[Stored data entries]
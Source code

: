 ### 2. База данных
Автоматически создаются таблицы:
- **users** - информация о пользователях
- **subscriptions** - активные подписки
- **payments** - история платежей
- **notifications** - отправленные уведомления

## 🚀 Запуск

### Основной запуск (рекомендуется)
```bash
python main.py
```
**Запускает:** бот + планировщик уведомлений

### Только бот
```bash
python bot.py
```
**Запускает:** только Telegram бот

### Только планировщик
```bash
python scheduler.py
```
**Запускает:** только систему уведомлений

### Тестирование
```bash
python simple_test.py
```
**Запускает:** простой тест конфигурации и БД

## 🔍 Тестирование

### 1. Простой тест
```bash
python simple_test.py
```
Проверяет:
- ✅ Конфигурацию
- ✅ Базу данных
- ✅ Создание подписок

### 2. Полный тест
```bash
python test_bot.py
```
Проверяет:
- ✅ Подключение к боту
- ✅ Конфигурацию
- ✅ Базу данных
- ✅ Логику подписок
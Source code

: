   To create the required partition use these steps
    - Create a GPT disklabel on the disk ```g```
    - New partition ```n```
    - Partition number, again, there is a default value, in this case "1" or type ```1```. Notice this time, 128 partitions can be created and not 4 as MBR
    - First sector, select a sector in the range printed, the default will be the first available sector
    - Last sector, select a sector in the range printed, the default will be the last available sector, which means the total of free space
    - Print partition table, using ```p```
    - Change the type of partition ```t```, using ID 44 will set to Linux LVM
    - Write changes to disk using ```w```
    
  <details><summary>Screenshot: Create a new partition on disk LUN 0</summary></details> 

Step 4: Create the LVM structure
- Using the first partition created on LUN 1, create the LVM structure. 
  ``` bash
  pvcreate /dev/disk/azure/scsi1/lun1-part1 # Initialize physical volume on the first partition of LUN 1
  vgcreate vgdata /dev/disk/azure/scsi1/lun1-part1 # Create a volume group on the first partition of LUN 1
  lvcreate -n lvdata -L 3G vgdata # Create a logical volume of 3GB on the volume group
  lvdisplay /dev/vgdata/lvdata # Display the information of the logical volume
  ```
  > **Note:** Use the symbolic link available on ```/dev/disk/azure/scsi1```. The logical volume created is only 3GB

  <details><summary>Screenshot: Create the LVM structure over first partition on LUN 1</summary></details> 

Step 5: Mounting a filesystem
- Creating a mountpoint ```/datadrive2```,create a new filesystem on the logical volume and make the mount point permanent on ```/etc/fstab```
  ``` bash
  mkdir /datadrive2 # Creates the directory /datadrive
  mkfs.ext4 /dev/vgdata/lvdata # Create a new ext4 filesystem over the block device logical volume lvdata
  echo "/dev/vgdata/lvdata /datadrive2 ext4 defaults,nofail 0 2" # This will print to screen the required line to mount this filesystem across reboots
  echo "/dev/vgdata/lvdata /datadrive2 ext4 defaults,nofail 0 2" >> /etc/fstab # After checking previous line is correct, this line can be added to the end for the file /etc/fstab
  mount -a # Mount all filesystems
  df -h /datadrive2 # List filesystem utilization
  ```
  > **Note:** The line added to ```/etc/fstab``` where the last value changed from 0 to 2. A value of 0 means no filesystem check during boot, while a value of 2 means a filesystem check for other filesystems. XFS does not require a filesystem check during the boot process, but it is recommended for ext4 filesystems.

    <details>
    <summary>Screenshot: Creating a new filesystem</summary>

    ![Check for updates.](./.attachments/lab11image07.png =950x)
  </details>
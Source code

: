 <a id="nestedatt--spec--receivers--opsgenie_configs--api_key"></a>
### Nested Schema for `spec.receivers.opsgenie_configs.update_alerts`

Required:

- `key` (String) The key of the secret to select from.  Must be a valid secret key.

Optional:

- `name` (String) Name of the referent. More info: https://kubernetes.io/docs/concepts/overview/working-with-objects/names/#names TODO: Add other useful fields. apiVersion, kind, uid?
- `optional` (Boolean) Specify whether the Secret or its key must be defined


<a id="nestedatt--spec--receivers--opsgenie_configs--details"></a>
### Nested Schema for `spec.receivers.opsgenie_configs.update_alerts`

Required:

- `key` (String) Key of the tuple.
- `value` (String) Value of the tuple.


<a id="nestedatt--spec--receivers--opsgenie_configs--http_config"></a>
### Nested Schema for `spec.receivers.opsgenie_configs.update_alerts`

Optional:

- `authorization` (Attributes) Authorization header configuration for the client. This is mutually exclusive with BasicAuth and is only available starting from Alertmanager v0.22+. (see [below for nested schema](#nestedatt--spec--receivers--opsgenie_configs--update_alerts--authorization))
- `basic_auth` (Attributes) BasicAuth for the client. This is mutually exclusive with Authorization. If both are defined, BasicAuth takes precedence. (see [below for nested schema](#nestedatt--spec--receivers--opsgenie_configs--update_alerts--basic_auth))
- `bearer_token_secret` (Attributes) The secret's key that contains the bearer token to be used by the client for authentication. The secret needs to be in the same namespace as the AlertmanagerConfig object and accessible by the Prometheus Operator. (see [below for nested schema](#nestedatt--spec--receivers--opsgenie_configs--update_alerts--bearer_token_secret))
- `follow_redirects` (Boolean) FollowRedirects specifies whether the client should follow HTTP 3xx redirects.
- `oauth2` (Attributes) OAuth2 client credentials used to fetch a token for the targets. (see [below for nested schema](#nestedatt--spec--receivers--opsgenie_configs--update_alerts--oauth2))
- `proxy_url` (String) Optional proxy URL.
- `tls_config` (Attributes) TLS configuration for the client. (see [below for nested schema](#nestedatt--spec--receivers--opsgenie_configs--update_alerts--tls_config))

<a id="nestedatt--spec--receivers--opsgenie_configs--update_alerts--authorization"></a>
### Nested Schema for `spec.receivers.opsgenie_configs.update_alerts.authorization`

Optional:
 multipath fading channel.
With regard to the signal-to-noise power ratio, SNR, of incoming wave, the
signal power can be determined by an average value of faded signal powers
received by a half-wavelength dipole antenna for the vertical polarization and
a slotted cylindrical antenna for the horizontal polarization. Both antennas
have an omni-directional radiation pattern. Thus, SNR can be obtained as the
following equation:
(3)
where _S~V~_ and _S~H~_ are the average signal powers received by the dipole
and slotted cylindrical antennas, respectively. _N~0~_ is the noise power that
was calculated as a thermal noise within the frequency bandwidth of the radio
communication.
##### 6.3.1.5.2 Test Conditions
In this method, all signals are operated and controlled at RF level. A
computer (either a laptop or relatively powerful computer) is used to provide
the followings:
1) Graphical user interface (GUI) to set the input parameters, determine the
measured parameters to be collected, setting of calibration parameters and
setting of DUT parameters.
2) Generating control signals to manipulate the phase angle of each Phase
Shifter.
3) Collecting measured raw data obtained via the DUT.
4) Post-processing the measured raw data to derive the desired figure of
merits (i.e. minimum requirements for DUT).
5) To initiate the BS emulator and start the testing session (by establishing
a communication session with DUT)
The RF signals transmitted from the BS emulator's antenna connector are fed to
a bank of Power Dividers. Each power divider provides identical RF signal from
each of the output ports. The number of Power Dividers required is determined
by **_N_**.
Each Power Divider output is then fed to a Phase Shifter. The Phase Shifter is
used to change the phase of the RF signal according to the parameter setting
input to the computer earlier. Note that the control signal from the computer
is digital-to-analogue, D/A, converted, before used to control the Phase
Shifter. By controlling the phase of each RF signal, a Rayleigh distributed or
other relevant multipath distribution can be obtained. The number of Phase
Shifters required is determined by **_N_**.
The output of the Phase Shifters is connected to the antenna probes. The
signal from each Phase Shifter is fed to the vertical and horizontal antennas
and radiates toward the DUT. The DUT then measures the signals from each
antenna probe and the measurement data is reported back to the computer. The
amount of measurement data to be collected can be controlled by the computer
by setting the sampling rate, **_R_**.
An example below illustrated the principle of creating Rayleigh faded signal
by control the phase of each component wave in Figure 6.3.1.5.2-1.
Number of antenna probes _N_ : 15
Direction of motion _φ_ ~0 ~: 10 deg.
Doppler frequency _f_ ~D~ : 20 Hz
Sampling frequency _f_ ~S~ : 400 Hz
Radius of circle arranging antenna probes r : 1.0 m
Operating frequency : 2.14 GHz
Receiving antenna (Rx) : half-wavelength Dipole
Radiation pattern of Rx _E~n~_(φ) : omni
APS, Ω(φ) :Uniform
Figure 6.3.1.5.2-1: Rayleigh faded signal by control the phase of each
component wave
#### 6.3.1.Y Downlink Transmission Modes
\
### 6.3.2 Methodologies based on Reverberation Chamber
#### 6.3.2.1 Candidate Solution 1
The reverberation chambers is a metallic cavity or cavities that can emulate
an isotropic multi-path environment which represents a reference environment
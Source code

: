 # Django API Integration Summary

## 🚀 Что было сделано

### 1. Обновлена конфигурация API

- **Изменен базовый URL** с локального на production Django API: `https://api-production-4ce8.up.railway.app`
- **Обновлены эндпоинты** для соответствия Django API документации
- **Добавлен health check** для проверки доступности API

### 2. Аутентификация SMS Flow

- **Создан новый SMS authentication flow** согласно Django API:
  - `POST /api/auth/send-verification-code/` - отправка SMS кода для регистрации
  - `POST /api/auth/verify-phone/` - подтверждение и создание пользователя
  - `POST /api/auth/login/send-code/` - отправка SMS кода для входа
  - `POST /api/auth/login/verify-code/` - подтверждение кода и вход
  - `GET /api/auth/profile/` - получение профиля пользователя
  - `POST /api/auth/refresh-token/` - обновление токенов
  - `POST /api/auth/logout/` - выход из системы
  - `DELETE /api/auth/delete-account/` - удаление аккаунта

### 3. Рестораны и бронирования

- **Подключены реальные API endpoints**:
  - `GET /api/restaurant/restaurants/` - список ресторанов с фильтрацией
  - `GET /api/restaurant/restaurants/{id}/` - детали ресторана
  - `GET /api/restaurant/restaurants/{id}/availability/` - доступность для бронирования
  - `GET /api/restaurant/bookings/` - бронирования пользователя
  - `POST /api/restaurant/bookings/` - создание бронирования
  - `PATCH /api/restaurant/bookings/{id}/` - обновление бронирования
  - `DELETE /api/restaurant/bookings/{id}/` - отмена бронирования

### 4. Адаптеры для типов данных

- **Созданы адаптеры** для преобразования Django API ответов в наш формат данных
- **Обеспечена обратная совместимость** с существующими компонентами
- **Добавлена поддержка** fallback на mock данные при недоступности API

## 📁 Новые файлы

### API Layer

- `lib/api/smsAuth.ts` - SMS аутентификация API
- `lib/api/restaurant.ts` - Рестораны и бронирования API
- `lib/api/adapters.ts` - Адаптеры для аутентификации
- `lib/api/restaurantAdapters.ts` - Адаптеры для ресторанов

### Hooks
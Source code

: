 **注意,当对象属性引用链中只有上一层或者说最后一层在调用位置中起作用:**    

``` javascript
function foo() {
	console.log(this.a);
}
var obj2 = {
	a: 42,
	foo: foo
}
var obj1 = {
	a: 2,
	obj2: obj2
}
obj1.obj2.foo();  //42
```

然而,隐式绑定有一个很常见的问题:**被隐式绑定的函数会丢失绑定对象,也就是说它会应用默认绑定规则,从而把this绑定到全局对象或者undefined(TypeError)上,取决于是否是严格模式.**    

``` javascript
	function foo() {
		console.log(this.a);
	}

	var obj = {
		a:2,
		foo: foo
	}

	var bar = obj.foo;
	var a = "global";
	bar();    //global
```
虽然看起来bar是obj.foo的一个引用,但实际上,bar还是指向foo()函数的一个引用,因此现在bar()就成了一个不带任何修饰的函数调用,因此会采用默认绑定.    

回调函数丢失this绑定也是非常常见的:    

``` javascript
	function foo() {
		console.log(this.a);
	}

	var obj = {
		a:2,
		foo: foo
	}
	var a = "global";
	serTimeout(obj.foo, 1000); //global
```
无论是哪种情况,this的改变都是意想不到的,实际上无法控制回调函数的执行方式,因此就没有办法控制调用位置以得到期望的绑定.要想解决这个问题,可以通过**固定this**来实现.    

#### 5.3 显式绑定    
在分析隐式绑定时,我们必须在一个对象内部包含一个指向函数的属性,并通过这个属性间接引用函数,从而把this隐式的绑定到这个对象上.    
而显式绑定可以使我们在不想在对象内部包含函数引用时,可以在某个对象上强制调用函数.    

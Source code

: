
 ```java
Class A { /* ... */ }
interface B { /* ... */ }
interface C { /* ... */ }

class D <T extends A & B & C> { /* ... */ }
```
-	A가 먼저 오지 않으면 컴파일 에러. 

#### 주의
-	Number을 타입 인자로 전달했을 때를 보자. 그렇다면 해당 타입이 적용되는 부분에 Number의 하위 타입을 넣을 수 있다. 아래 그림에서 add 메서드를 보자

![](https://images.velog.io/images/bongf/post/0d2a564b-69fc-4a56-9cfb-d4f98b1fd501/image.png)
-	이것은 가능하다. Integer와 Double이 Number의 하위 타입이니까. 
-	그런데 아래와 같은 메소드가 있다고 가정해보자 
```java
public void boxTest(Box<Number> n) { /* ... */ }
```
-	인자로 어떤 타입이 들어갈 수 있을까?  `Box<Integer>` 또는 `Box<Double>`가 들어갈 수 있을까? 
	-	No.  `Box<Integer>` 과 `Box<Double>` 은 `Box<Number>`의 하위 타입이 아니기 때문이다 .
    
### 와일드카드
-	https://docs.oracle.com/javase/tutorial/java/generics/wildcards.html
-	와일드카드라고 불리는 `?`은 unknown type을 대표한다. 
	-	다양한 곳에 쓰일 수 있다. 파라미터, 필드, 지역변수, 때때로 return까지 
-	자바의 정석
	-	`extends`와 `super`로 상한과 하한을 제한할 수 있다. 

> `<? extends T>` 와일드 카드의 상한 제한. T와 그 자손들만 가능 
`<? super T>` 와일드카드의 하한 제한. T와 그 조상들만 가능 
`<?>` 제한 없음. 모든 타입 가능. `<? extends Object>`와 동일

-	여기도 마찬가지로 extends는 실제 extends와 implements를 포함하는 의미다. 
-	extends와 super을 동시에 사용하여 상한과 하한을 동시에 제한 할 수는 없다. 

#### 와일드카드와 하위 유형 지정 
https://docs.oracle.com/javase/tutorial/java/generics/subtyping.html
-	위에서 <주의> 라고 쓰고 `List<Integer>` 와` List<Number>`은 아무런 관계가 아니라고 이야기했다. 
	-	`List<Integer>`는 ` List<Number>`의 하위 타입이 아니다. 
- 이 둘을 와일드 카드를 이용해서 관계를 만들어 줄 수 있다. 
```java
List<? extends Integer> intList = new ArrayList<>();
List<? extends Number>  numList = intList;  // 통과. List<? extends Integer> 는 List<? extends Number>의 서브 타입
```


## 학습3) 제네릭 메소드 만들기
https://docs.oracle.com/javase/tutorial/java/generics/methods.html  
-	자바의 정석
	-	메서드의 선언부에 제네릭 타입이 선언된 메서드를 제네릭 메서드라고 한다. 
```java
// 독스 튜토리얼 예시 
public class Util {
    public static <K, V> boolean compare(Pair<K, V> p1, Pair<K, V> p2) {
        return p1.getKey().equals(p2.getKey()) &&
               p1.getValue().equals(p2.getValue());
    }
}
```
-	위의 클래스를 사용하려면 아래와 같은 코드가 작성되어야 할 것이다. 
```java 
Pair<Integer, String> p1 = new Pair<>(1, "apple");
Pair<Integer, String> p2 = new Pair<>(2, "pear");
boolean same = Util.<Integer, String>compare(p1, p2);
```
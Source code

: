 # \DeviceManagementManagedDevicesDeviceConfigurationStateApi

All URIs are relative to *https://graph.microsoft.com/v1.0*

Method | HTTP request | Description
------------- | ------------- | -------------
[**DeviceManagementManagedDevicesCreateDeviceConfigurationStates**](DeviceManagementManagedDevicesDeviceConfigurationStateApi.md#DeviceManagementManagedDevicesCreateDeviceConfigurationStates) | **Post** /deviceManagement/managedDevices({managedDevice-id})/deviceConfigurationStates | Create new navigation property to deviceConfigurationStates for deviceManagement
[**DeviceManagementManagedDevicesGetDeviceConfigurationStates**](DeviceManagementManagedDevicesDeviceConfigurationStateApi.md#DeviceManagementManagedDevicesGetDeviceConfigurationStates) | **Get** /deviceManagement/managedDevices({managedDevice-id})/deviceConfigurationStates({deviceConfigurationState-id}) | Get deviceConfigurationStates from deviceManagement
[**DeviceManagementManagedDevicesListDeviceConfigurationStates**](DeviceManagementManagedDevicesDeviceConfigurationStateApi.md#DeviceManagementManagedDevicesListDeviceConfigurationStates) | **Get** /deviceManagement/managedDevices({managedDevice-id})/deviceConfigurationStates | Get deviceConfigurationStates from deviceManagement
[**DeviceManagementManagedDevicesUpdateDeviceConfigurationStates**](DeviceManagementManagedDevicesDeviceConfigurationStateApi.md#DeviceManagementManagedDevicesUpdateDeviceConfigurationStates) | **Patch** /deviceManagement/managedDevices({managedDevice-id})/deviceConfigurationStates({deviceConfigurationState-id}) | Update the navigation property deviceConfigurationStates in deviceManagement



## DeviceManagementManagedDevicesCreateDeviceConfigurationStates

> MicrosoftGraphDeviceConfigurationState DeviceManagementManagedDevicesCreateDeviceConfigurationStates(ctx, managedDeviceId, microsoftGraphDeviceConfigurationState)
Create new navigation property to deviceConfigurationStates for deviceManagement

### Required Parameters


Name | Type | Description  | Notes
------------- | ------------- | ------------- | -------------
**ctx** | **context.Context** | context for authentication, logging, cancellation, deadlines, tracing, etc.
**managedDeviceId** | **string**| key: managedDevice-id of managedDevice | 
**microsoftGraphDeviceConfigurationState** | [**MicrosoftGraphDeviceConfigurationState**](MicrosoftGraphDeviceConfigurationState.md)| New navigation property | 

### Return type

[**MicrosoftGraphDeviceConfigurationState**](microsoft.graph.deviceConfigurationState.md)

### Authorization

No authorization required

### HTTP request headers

**PROBLEM TO WORK ON:**
Return only the lines between the one holding "кода для входа" and the one holding "### 3. Рестораны и бронирования", inclusive, exactly as they appear above.

**TASK ANSWER:**
  - `POST /api/auth/login/send-code/` - отправка SMS кода для входа
  - `POST /api/auth/login/verify-code/` - подтверждение кода и вход
  - `GET /api/auth/profile/` - получение профиля пользователя
  - `POST /api/auth/refresh-token/` - обновление токенов
  - `POST /api/auth/logout/` - выход из системы
  - `DELETE /api/auth/delete-account/` - удаление аккаунта

### 3. Рестораны и бронирования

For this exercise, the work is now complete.